We next employed colony sequencing to quantitatively evaluate the 5hmC level by the EDM-seq method. There 224-bp dsDNA (DNA-C, DNA-5mC, and DNA-5hmC) were treated with eA3A-5, eA3A-9, or wtA3A followed by colony sequencing (Fig. 6A). The results suggested that all the C and 5mC in GC and AC sites were fully deaminated and read as T, while 5hmC in GC and AC sites were resistant to deamination and read as C after eA3A-5 treatment (Fig. 6B and ESI Fig.
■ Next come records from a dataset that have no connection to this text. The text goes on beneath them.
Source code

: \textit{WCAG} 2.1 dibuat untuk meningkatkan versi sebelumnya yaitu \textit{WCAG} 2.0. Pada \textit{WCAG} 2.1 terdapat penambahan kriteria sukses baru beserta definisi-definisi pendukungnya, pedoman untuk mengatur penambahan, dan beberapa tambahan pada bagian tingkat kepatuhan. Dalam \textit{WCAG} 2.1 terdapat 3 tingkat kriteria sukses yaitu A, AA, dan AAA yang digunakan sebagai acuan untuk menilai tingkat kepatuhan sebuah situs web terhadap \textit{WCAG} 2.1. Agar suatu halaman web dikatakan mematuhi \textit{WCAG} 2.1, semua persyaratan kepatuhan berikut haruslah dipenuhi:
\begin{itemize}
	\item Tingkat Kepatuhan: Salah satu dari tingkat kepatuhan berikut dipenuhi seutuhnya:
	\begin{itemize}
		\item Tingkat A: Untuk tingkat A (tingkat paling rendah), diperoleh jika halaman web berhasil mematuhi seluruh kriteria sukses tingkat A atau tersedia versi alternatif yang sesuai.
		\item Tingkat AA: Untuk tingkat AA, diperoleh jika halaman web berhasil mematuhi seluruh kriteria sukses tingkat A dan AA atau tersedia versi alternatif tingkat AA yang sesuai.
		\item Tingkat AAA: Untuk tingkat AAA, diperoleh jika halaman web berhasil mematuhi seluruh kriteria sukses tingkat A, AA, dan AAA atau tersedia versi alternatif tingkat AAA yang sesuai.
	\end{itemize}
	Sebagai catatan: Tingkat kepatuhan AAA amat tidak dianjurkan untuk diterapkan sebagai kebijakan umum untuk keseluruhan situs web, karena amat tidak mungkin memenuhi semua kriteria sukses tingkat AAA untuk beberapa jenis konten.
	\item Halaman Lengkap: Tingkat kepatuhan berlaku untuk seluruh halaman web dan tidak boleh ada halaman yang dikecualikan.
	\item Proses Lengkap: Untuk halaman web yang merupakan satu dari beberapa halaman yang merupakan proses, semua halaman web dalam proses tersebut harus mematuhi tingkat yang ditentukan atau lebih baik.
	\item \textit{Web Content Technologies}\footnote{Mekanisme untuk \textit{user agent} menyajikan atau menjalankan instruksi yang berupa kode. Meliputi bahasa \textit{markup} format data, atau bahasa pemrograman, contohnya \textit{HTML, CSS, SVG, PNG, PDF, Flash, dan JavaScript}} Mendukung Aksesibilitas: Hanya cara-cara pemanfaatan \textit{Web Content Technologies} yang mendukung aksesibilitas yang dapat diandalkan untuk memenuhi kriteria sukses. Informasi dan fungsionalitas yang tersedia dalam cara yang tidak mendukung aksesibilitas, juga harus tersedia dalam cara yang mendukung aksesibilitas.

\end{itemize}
S13). Likewise, after eA3A-9 treatment, all the C and 5mC in TC and CC sites were fully deaminated and read as T, while 5hmC in TC and CC sites were resistant to deamination and read as C (Fig. 6C and ESI Fig. S14). However, wtA3A couldn't achieve the differential deamination between C/5mC and 5hmC (Fig. 6D and E, ESI Fig. S15 and S16). The colony sequencing results are also consistent with the LC-MS/MS analysis (Fig. 5 and 6). Taken together, the combined use of eA3A-5 and eA3A-9 could achieve the quantitative detection of 5hmC in all the different cytosine sites, including GC, AC, TC and CC sites.


image file: d2sc01052f-f6.tif
Fig. 6 Evaluation of the deaminase activity of eA3A-5, eA3A-9 and wtA3A toward C, 5mC and 5hmC in different sequence contexts by colony sequencing. (A) The 224-bp DNA-C, DNA-5mC and DNA-5hmC were first denatured to ssDNA and then separately treated with eA3A-5, eA3A-9, or wtA3A followed by colony sequencing. Fifty clones for each sample were randomly picked up and sequenced. (B) After eA3A-5 treatment, C and 5mC in GC and AC sites were all deaminated and read as T, while all the 5hmC in GC and AC sites was resistant to deamination and read as C. (C) After eA3A-9 treatment, C and 5mC in TC and CC sites were all read as T, while all the 5hmC in TC and CC sites was resistant to deamination and read as C. (D) After wtA3A treatment, C and 5mC in GC and AC sites were all deaminated and read as T, while 5hmC in GC and AC sites was partially deaminated and partially read as C and partially read as T. (E) After wtA3A treatment, C, 5mC and 5hmC in TC and CC sites were all deaminated and read as T.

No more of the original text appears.